About this exercise | For this exercise, output exactly the lines from the opening line of the listing through the line with "### Required", skipping pictures.

Material shown |
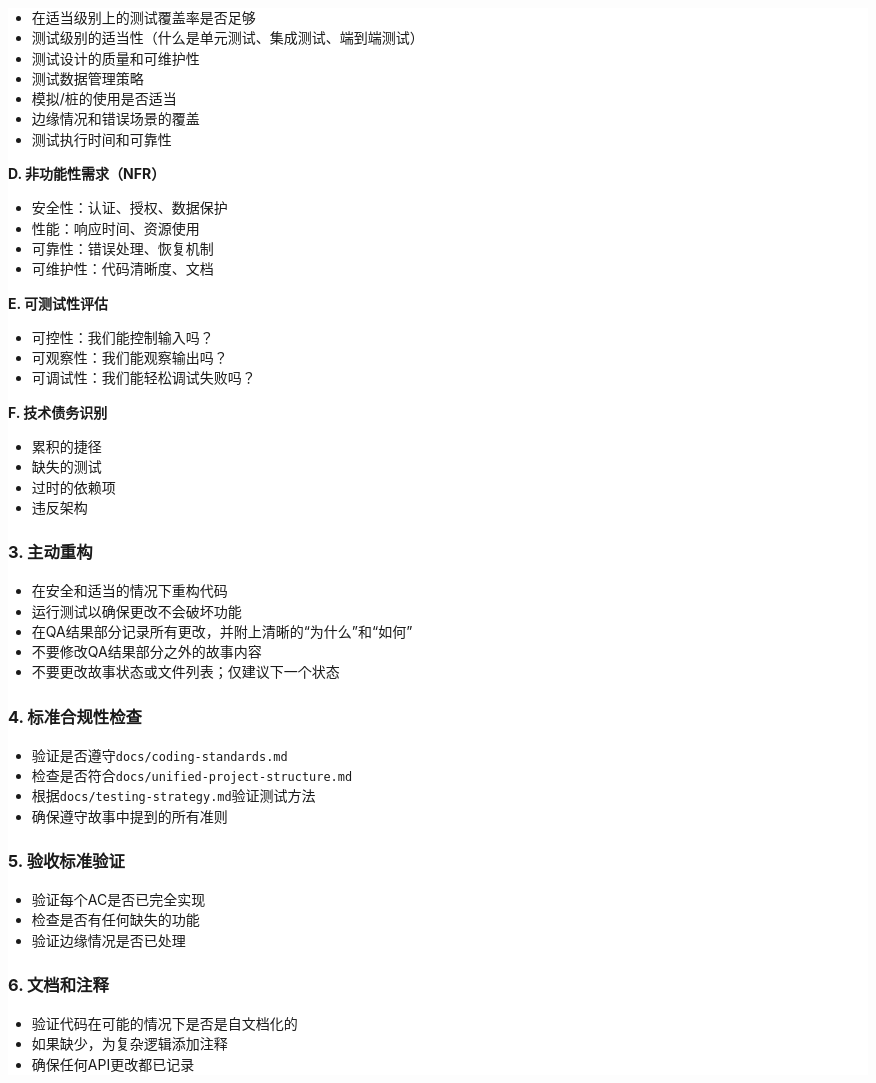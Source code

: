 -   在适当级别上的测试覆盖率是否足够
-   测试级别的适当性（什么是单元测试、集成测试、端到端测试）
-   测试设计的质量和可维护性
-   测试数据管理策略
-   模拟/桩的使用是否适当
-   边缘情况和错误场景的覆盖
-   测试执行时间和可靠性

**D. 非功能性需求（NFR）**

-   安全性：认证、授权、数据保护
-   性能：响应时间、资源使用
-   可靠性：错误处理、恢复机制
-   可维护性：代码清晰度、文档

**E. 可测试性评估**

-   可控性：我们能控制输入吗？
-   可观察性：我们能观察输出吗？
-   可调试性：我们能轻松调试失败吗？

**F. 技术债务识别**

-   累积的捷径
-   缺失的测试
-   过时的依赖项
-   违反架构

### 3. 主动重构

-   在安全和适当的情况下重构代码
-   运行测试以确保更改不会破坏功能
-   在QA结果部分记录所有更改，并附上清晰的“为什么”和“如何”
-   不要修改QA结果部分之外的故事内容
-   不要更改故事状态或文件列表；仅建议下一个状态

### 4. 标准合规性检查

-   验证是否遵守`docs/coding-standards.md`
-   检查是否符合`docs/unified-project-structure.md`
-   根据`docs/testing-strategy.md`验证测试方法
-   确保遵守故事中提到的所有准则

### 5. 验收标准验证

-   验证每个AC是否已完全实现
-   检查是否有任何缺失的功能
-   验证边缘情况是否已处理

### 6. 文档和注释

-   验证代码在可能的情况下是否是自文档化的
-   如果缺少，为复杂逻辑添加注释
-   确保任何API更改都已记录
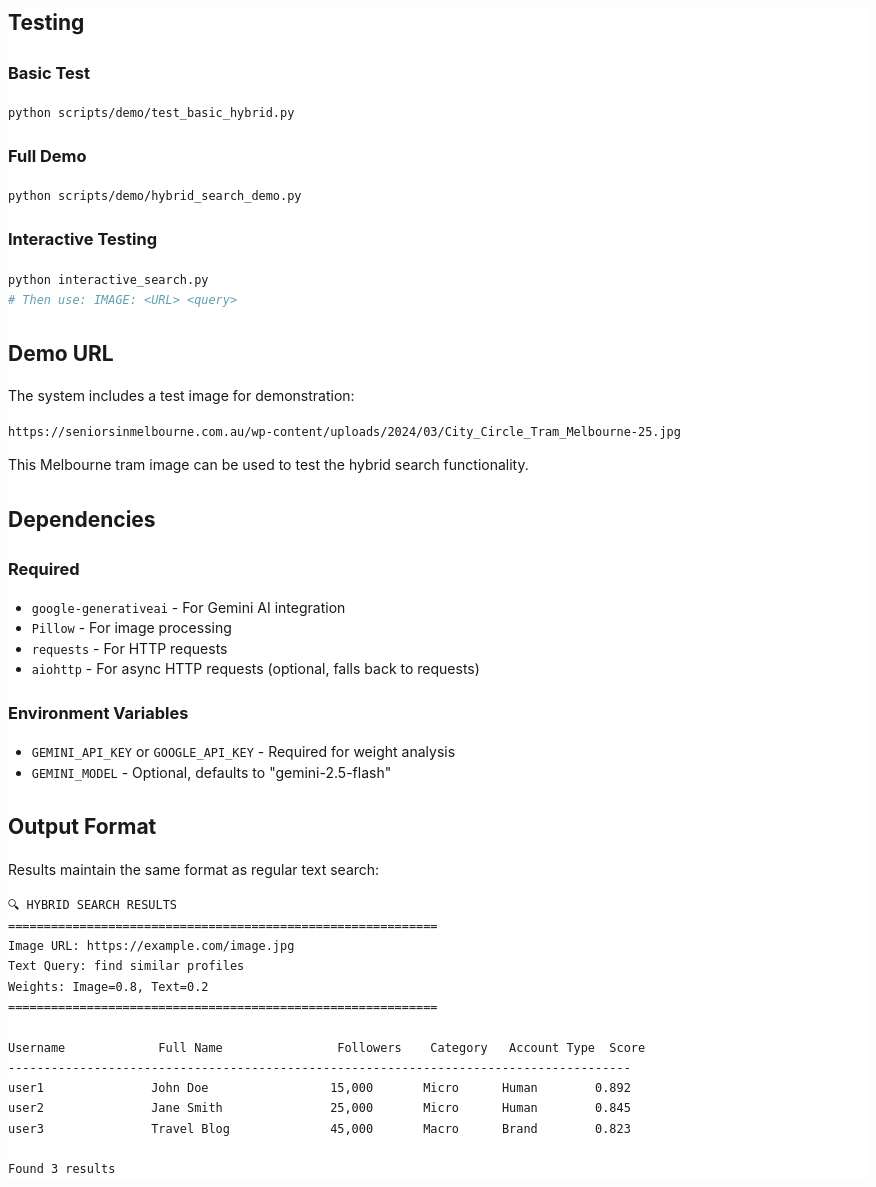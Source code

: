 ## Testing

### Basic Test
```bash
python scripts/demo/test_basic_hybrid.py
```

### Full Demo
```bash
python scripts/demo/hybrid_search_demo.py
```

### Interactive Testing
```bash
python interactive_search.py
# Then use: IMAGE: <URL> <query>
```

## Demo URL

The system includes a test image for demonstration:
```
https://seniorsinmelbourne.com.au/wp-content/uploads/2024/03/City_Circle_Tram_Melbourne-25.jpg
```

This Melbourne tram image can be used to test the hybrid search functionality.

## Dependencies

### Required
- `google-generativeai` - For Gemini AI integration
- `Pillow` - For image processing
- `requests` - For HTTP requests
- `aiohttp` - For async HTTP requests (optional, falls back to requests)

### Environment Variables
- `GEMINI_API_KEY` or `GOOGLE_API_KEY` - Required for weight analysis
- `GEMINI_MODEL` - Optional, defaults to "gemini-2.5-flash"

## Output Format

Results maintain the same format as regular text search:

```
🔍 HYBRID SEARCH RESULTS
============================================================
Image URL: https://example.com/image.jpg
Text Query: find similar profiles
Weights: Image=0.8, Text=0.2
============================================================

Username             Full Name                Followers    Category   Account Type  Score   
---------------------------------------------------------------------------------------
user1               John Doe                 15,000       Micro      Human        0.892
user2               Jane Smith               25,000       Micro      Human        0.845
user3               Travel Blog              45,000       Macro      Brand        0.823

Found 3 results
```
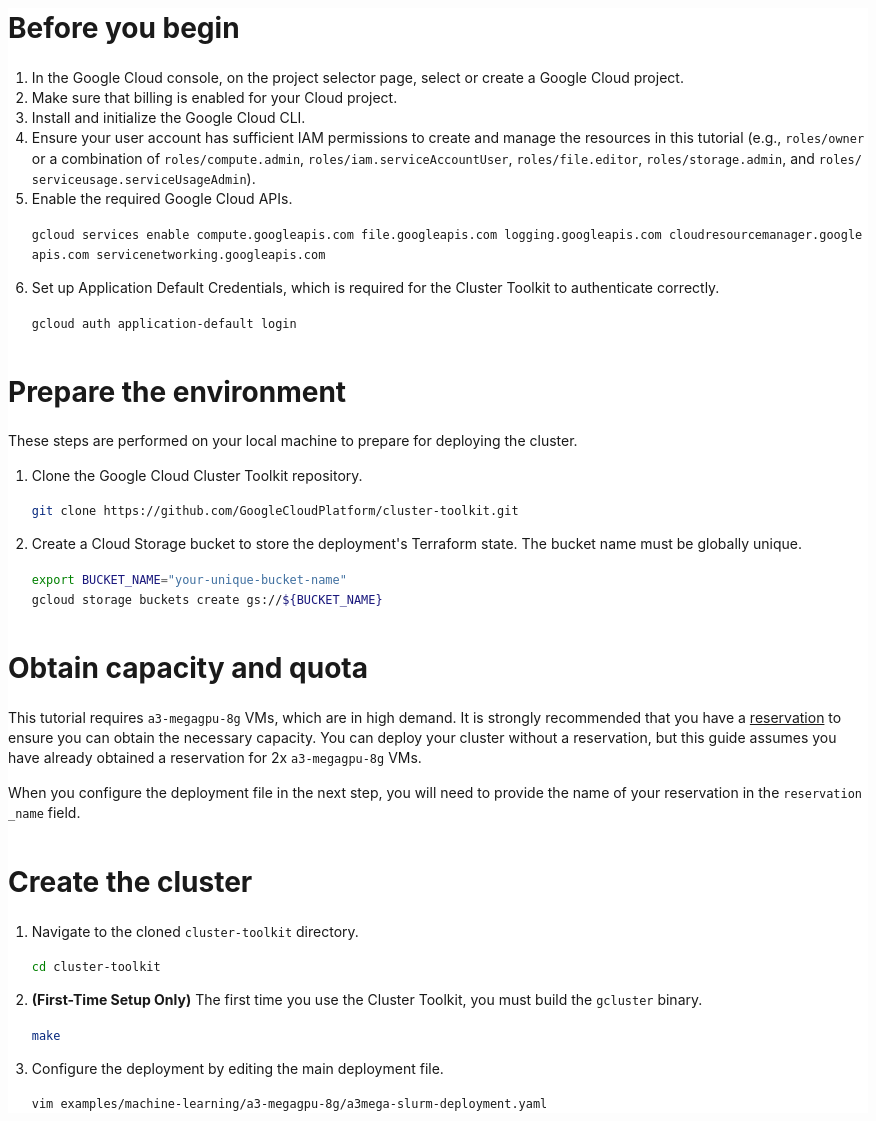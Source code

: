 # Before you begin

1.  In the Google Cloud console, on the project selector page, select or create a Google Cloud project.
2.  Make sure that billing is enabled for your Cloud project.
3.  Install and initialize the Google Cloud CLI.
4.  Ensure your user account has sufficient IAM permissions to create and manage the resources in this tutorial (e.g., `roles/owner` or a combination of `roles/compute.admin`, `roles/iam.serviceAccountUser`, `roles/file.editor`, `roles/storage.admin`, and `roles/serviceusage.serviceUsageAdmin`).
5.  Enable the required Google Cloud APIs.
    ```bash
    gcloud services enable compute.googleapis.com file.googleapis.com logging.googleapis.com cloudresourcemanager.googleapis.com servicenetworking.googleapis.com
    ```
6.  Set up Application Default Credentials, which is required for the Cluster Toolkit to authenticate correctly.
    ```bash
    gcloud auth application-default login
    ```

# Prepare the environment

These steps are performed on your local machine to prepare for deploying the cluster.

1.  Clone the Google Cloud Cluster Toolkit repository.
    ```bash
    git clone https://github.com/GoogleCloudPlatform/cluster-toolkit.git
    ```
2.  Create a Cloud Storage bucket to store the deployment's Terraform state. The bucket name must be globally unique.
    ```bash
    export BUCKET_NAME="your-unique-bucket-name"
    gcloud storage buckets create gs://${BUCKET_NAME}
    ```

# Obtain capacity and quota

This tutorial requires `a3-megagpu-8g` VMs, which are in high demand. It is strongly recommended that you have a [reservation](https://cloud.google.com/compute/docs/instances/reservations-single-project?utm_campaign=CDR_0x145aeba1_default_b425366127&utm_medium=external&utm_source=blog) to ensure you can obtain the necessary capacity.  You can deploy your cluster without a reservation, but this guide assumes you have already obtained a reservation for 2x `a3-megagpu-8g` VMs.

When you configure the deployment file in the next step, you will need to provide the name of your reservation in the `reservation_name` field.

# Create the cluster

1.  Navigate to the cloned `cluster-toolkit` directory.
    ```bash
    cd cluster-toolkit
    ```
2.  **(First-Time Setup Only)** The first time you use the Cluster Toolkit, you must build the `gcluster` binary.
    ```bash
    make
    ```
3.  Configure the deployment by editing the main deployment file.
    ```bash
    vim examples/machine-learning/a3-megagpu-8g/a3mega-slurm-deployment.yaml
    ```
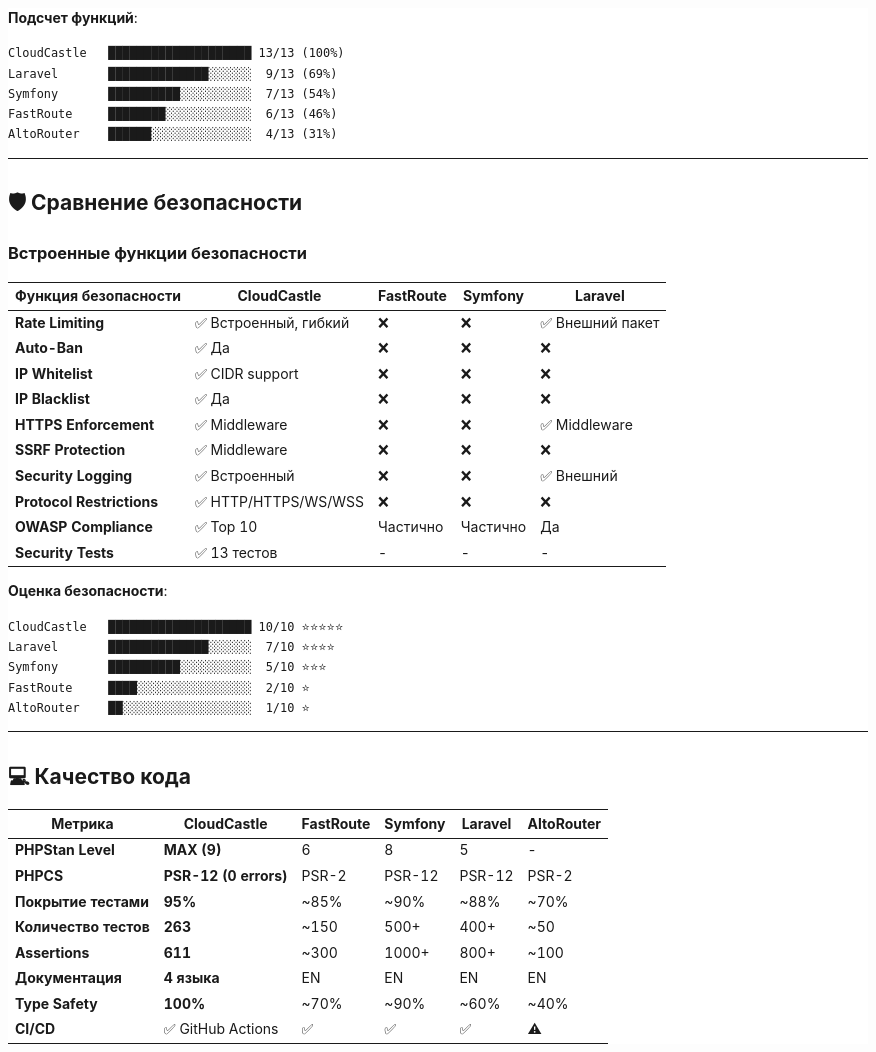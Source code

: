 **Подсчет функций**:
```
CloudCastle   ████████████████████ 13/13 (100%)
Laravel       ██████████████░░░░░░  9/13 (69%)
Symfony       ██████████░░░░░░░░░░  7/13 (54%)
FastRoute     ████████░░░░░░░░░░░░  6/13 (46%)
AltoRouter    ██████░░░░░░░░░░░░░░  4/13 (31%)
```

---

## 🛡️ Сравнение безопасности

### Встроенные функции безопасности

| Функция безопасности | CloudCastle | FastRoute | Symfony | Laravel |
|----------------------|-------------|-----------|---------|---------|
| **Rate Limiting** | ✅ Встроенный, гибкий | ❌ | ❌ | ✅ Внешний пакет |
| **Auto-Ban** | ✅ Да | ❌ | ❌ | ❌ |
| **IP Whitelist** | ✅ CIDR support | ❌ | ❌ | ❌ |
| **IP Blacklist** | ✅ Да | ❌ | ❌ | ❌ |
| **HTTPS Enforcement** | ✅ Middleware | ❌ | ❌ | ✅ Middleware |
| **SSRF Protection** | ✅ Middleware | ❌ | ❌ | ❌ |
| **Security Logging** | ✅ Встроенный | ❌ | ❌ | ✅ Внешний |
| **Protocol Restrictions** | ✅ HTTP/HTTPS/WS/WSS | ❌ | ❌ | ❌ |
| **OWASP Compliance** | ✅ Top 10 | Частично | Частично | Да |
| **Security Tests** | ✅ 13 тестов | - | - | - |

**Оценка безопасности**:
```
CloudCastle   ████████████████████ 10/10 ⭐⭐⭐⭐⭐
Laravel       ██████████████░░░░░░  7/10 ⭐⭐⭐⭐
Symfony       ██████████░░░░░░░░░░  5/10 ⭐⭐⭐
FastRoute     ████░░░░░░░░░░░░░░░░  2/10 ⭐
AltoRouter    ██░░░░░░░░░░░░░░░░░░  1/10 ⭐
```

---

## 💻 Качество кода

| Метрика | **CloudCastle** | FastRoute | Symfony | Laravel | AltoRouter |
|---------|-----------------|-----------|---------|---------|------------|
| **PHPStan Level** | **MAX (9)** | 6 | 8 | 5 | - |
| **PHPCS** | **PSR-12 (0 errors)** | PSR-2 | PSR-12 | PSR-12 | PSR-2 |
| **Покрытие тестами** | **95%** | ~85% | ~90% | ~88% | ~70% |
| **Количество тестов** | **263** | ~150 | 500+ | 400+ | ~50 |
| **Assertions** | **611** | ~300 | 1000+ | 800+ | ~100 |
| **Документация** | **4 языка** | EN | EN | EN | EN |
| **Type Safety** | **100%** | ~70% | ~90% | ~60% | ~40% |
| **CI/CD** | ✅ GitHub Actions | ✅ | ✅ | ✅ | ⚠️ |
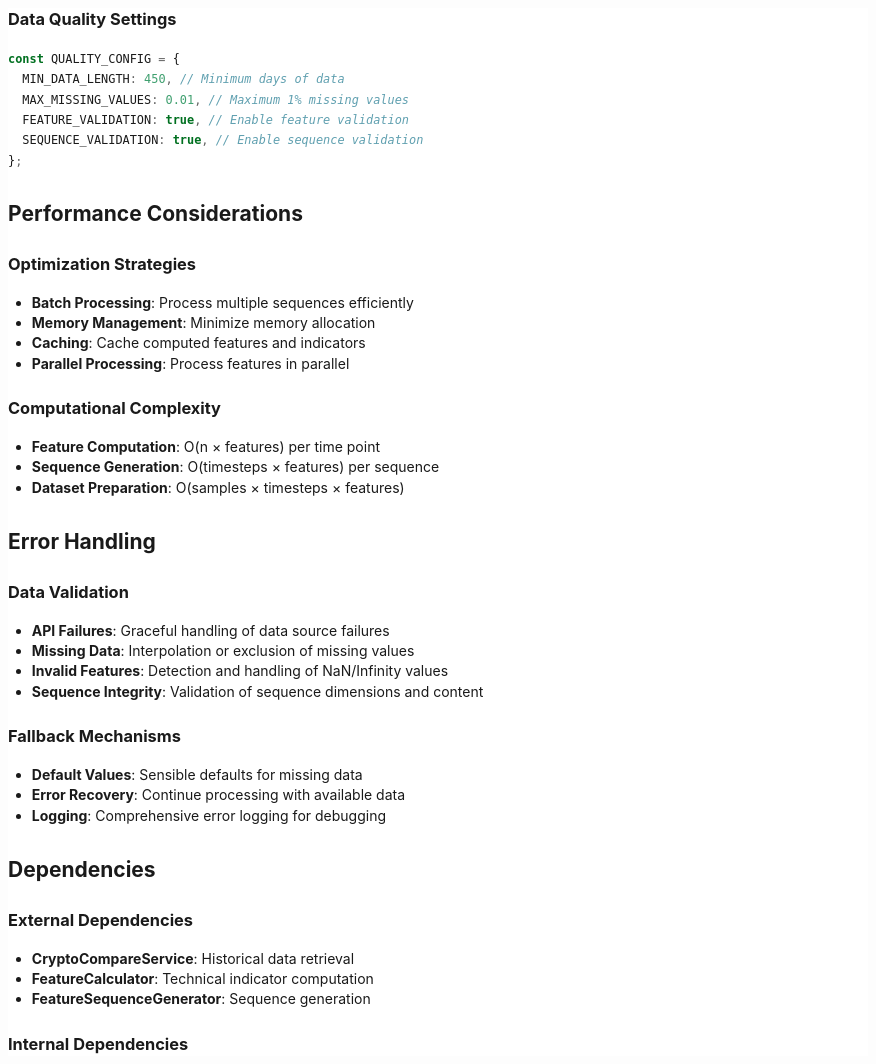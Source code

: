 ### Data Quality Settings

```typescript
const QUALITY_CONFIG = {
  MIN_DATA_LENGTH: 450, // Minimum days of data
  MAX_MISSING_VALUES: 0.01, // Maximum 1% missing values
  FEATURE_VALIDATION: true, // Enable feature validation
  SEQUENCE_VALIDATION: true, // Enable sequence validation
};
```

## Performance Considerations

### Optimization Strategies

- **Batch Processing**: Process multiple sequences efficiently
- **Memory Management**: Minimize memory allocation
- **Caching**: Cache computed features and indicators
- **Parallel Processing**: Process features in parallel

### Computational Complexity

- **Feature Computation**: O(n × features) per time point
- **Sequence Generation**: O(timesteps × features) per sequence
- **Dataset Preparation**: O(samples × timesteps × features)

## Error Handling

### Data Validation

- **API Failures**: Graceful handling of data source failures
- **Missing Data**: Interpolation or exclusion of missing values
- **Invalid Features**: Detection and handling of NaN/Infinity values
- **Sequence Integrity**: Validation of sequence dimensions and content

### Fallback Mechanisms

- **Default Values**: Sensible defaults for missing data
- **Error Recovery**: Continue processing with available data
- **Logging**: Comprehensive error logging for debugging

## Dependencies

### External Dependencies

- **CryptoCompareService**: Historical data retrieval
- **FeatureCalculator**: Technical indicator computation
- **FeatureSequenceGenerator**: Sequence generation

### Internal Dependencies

Written response |
Source code

: -   在适当级别上的测试覆盖率是否足够
-   测试级别的适当性（什么是单元测试、集成测试、端到端测试）
-   测试设计的质量和可维护性
-   测试数据管理策略
-   模拟/桩的使用是否适当
-   边缘情况和错误场景的覆盖
-   测试执行时间和可靠性

**D. 非功能性需求（NFR）**

-   安全性：认证、授权、数据保护
-   性能：响应时间、资源使用
-   可靠性：错误处理、恢复机制
-   可维护性：代码清晰度、文档

**E. 可测试性评估**

-   可控性：我们能控制输入吗？
-   可观察性：我们能观察输出吗？
-   可调试性：我们能轻松调试失败吗？

**F. 技术债务识别**

-   累积的捷径
-   缺失的测试
-   过时的依赖项
-   违反架构

### 3. 主动重构

-   在安全和适当的情况下重构代码
-   运行测试以确保更改不会破坏功能
-   在QA结果部分记录所有更改，并附上清晰的“为什么”和“如何”
-   不要修改QA结果部分之外的故事内容
-   不要更改故事状态或文件列表；仅建议下一个状态

### 4. 标准合规性检查

-   验证是否遵守`docs/coding-standards.md`
-   检查是否符合`docs/unified-project-structure.md`
-   根据`docs/testing-strategy.md`验证测试方法
-   确保遵守故事中提到的所有准则

### 5. 验收标准验证

-   验证每个AC是否已完全实现
-   检查是否有任何缺失的功能
-   验证边缘情况是否已处理

### 6. 文档和注释

-   验证代码在可能的情况下是否是自文档化的
-   如果缺少，为复杂逻辑添加注释
-   确保任何API更改都已记录
Source code

: ## Testing

### Basic Test
```bash
python scripts/demo/test_basic_hybrid.py
```

### Full Demo
```bash
python scripts/demo/hybrid_search_demo.py
```

### Interactive Testing
```bash
python interactive_search.py
# Then use: IMAGE: <URL> <query>
```

## Demo URL

The system includes a test image for demonstration:
```
https://seniorsinmelbourne.com.au/wp-content/uploads/2024/03/City_Circle_Tram_Melbourne-25.jpg
```

This Melbourne tram image can be used to test the hybrid search functionality.

## Dependencies

### Required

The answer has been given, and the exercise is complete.